Since we came up with the plan to renovate a vintage caravan for our lap of Australia, we’ve been obsessed with it. It feels like we’ve been thinking about the new layout and new look and all our plans forever. And we kind of have been!
We bought our van in October last year. The minute we laid eyes on it, we could see the vision of what we wanted to create. Since then our poor little van has been completely ripped apart, right down to it’s skeleton frame in most parts, and then from the bare bones of the frame we have been slowly putting it back together bit by bit.
It’s been a long journey, but we’re finally getting there and it’s so rewarding to be able to finally close up the van again after months of it sitting in our drive way with no windows or doors and completely exposed to the elements. We’re going to publish a few posts in this how to renovate a vintage caravan series, but today we’re focusing on the first step – the outside.
Just a bit of a disclaimer, we’re sharing the details of the companies that we used and found helpful, but nothing in this post is sponsored. We just had such a difficult time finding good companies to work with in Victoria, that we wanted to share their details with you.
Our vans before photo – the day we brought it home
What we wanted to change
We never actually planned to completely pull our van apart, but as we started getting into the renovation it quickly became clear that that was probably the best way to make it work.
At the beginning of the build our main plans for the outside was to give the van a brand new chassis and checker plate the bottom of the van to transform it into an off-road caravan. After that we wanted to –
- Remove the super old air conditioner at the front of the van and replace with a full length double window like we had at the back
- Move the door over a little bit so we could fit our bed at the front of the van
- Add one new window in at the front, which is where our bed is going to go
- Pull out all the windows and give them a real clean
- Give the whole van a complete paint job
The outside of our van quickly took over our life for at least the first seven months of this year. It’s been heaps of work and it took a lot longer than we thought, but it’s definitely worth it seeing it all come together!
When you start working on the windows on a clear morning and an hour later Melbourne offers you this
Roadblocks and issues throughout the renovation
Throughout all of this year, renovating has been our side hobby and we both work full time jobs. By the time we get home from work during the winter months, it’s already dark and we were limited with what we can do on the outside of the van.
One of the reasons the outside build took so long was because we were predominately working on it during winter. For most of the time, what we could do was limited by what the weather was going to be on the weekends. If it was going to be raining or very windy for the whole weekend, there were often weekends when we couldn’t really work on anything at all.
Closing the van up and finishing off the outside takes this problem away now, so we’re excited to start smashing out the inside renovation, because we can work on it almost every night and on the weekends as well.
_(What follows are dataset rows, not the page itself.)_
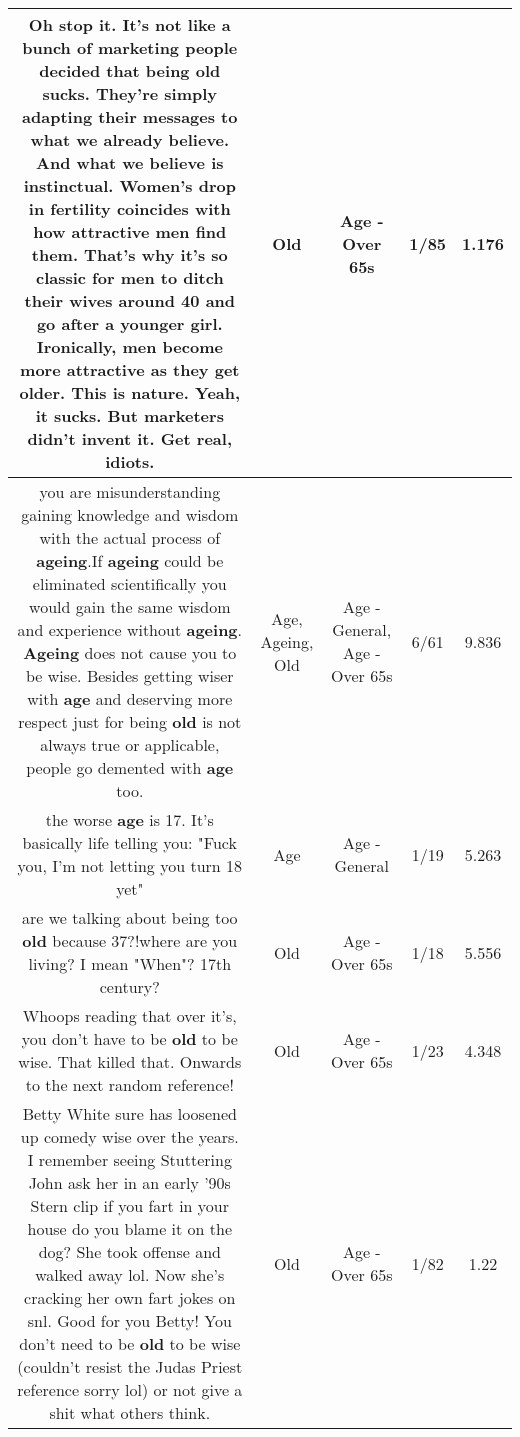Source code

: \documentclass[11pt]{article}
\newlength\mylength
\begin{document}
\begin{center}
\begin{longtable}{|C{.65\mylength}|C{.30\mylength}|C{.12\mylength}|C{.12\mylength}|C{.12\mylength}|}
  \small Oh stop it. It's not like a bunch of marketing people decided that being \textbf{old} sucks. They're simply adapting their messages to what we already believe. And what we believe is instinctual. Women's drop in fertility coincides with how attractive men find them. That's why it's so classic for men to ditch their wives around 40 and go after a younger girl. Ironically, men become more attractive as they get older. This is nature. Yeah, it sucks. But marketers didn't invent it. Get real, idiots.\normalsize   & Old & Age - Over 65s & 1/85 & 1.176 \\  \hline
  \small you are misunderstanding gaining knowledge and wisdom with the actual process of \textbf{ageing}.If \textbf{ageing} could be eliminated scientifically you would gain the same wisdom and experience without \textbf{ageing}. \textbf{Ageing} does not cause you to be wise. Besides getting wiser with \textbf{age} and deserving more respect just for being \textbf{old} is not always true or applicable, people go demented with \textbf{age} too.\normalsize   & Age, Ageing, Old & Age - General, Age - Over 65s & 6/61 & 9.836 \\  \hline
  \small the worse \textbf{age} is 17. It's basically life telling you: "Fuck you, I'm not letting you turn 18 yet"\normalsize   & Age & Age - General & 1/19 & 5.263 \\  \hline
  \small are we talking about being too \textbf{old} because 37?!where are you living? I mean "When"? 17th century?\normalsize   & Old & Age - Over 65s & 1/18 & 5.556 \\  \hline
  \small Whoops reading that over it's, you don't have to be \textbf{old} to be wise. That killed that. Onwards to the next random reference!\normalsize   & Old & Age - Over 65s & 1/23 & 4.348 \\  \hline
  \small Betty White sure has loosened up comedy wise over the years. I remember seeing Stuttering John ask her in an early '90s Stern clip if you fart in your house do you blame it on the dog? She took offense and walked away lol. Now she's cracking her own fart jokes on snl. Good for you Betty! You don't need to be \textbf{old} to be wise (couldn't resist the Judas Priest reference sorry lol) or not give a shit what others think.\normalsize   & Old & Age - Over 65s & 1/82 & 1.22 \\  \hline

\end{longtable}
\end{center}
\end{document}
Our van’s original inside, it was actually so pretty
The demolition of our van
Technically the inside of the van, but it did happen before anything else so it probably should be mentioned in this post as well. Getting to demo the van and rip everything out was actually pretty fun. Turns out destroying things is a great way to spend a few days! It didn’t take very long either, only a weekend to pull out all the insides of our van.
One thing we didn’t think about before we started was the insulation. OH WOW, HOW ANNOYING IS INSULATION. Our first encounter with it was when Thom pulled down a sheet from the roof, and a huge cloud of dust completely took over the van. It’s a good idea to maybe wear a face mask if you’re going to be pulling out insulation all day.
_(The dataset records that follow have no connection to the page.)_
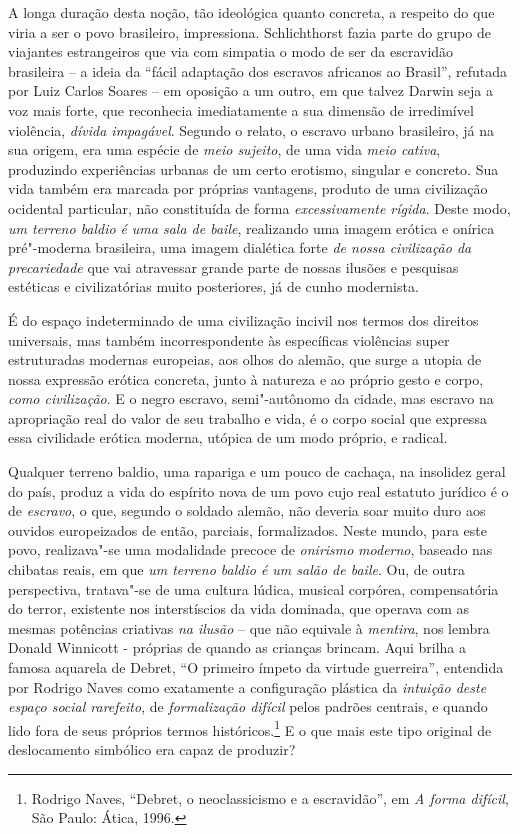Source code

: A longa duração desta noção, tão ideológica quanto concreta, a respeito
do que viria a ser o povo brasileiro, impressiona. Schlichthorst fazia
parte do grupo de viajantes estrangeiros que via com simpatia o modo de
ser da escravidão brasileira -- a ideia da ``fácil adaptação dos
escravos africanos ao Brasil'', refutada por Luiz Carlos Soares -- em
oposição a um outro, em que talvez Darwin seja a voz mais forte, que
reconhecia imediatamente a sua dimensão de irredimível violência,
\emph{dívida impagável}. Segundo o relato, o escravo urbano brasileiro,
já na sua origem, era uma espécie de \emph{meio sujeito}, de uma vida
\emph{meio cativa}, produzindo experiências urbanas de um certo
erotismo, singular e concreto. Sua vida também era marcada por próprias
vantagens, produto de uma civilização ocidental particular, não
constituída de forma \emph{excessivamente rígida}. Deste modo, \emph{um
terreno baldio} \emph{é uma sala de baile}, realizando uma imagem
erótica e onírica pré"-moderna brasileira, uma imagem dialética forte
\emph{de nossa civilização da precariedade} que vai
atravessar grande parte de nossas ilusões e pesquisas estéticas e
civilizatórias muito posteriores, já de cunho modernista.

É do espaço indeterminado de uma civilização incivil nos termos dos
direitos universais, mas também incorrespondente às específicas
violências super estruturadas modernas europeias, aos olhos do alemão,
que surge a utopia de nossa expressão erótica concreta, junto à natureza
e ao próprio gesto e corpo, \emph{como civilização}. E o negro escravo,
semi"-autônomo da cidade, mas escravo na apropriação real do valor de seu
trabalho e vida, é o corpo social que expressa essa civilidade erótica
moderna, utópica de um modo próprio, e radical.

Qualquer terreno baldio, uma rapariga e um pouco de cachaça, na
insolidez geral do país, produz a vida do espírito nova de um povo cujo
real estatuto jurídico é o de \emph{escravo}, o que, segundo o soldado
alemão, não deveria soar muito duro aos ouvidos europeizados de então,
parciais, formalizados. Neste mundo, para este povo, realizava"-se uma
modalidade precoce de \emph{onirismo} \emph{moderno}, baseado nas
chibatas reais, em que \emph{um terreno baldio é um salão de baile}. Ou,
de outra perspectiva, tratava"-se de uma cultura lúdica, musical
corpórea, compensatória do terror, existente nos interstíscios da vida
dominada, que operava com as mesmas potências criativas \emph{na ilusão}
-- que não equivale à \emph{mentira}, nos lembra Donald Winnicott -
próprias de quando as crianças brincam. Aqui brilha a famosa aquarela de
Debret, ``O primeiro ímpeto da virtude guerreira'', entendida por
Rodrigo Naves como exatamente a configuração plástica da \emph{intuição
deste espaço social rarefeito}, de \emph{formalização difícil} pelos
padrões centrais, e quando lido fora de seus próprios termos
históricos.\footnote{Rodrigo Naves, ``Debret, o neoclassicismo e a
  escravidão'', em \emph{A forma difícil}, São Paulo: Ática, 1996.} E o
que mais este tipo original de deslocamento simbólico era capaz de
produzir?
The second annoying thing about insulation is that it was literally everywhere and just completely crumbles as soon as you touch it. We had to pick up pieces so delicately and get them into a garbage bag super quickly before they just disintegrated into dust in our hands. I spent many many days pulling insulation out of every crack, ledge and frame of the van.
THANK GOD THAT IS OVER.
Getting a new chassis was a non-negotiable for Thom and it also turned into our biggest hassle, a months-long drama and the most anxiety inducing experience from the whole build.
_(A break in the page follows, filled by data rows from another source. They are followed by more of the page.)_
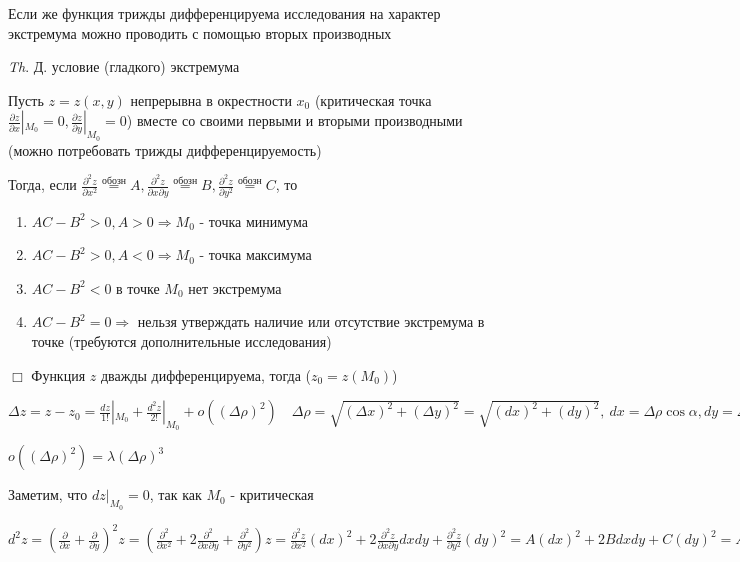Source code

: \documentclass[12pt]{article}
\begin{document}
    Если же функция трижды дифференцируема исследования на характер экстремума можно проводить с помощью вторых производных

    \vspace{3mm}
\textit{Th}. Д. условие (гладкого) экстремума

    Пусть $z = z(x, y)$ непрерывна в окрестности $x_0$ (критическая точка $\displaystyle \frac{\partial z}{\partial x} |_{M_0} = 0, \frac{\partial z}{\partial y} |_{M_0} = 0$)
    вместе со своими первыми и вторыми производными (можно потребовать трижды дифференцируемость)

    Тогда, если $\displaystyle \frac{\partial^2 z}{\partial x^2} \stackrel{\text{обозн}}{=} A, \frac{\partial^2 z}{\partial x \partial y} \stackrel{\text{обозн}}{=} B, \frac{\partial^2 z}{\partial y^2} \stackrel{\text{обозн}}{=} C$, то

    \begin{enumerate}
        \item $AC - B^2 > 0, A > 0 \Longrightarrow M_0$ - точка минимума
        \item $AC - B^2 > 0, A < 0 \Longrightarrow M_0$ - точка максимума
        \item $AC - B^2 < 0$ в точке $M_0$ нет экстремума
        \item $AC - B^2 = 0\Longrightarrow$ нельзя утверждать наличие или отсутствие экстремума в точке (требуются дополнительные исследования)
    \end{enumerate}

    $\Box$ Функция $z$ дважды дифференцируема, тогда ($z_0 = z(M_0)$)

    $\displaystyle \Delta z = z - z_0 = \frac{dz}{1!} |_{M_0} + \frac{d^2 z}{2!} |_{M_0} + o((\Delta \rho)^2) \quad \Delta \rho = \sqrt{(\Delta x)^2 + (\Delta y)^2} = \sqrt{(dx)^2 + (dy)^2}, \ dx = \Delta\rho \cos\alpha, dy = \Delta\rho \sin\alpha$

    $o((\Delta \rho)^2) = \lambda (\Delta \rho)^3$

    Заметим, что $dz |_{M_0} = 0$, так как $M_0$ - критическая

    $\displaystyle d^2 z = (\frac{\partial}{\partial x} + \frac{\partial}{\partial y})^2 z = (\frac{\partial^2}{\partial x^2} + 2 \frac{\partial^2}{\partial x \partial y} + \frac{\partial^2}{\partial y^2}) z =
    \frac{\partial^2 z}{\partial x^2} (dx)^2 + 2 \frac{\partial^2 z}{\partial x \partial y} dxdy + \frac{\partial^2 z}{\partial y^2} (dy)^2 = A (dx)^2 + 2B dxdy + C(dy)^2 =
    A(\Delta \rho)^2 \cos^2\alpha + 2B (\Delta \rho)^2 \cos\alpha\sin\alpha + C(\Delta \rho)^2 \sin^2\alpha$
\end{document}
The short story is that one day after we paid the deposit for the work on our chassis to begin, the company we were using went into receivership and we couldn’t get straight answers out of them for more than three months. For most of that time we actually thought that we had lost our van and didn’t know if we would even be able to get it back with or without the work done. If you want to hear the long story, we shared all the details in this blog post.
Thankfully the work finally got done in the end (after a new company bought out the old one) and now our new chassis is as strong as can be. It’s super tough and we should be able to be taken anywhere we want. The new chassis actually ended up being built straight onto the bottom of the van, giving it extra strength by using the chassis fame that was already there.
Some of the things we asked for on the new chassis were –
- Independent suspension
- A 1600mm draw bar
- An off-road hitch (DO35)
- Electric brakes
- Sway control
- 3.2 tonne rating
- Wheels to match our towing vehicle
- 3 water tanks
- Ground clearance
Just from photos and by looking at it you can see how much tougher the new chassis is compared to the old chassis. It’s super strong and sturdy, and we can’t wait to test it off-road.
The original cladding on the van
The outside cladding
We hadn’t planned to completely change the cladding on the van, we loved the old vintage cladding that it originally came from and it’s authentic look.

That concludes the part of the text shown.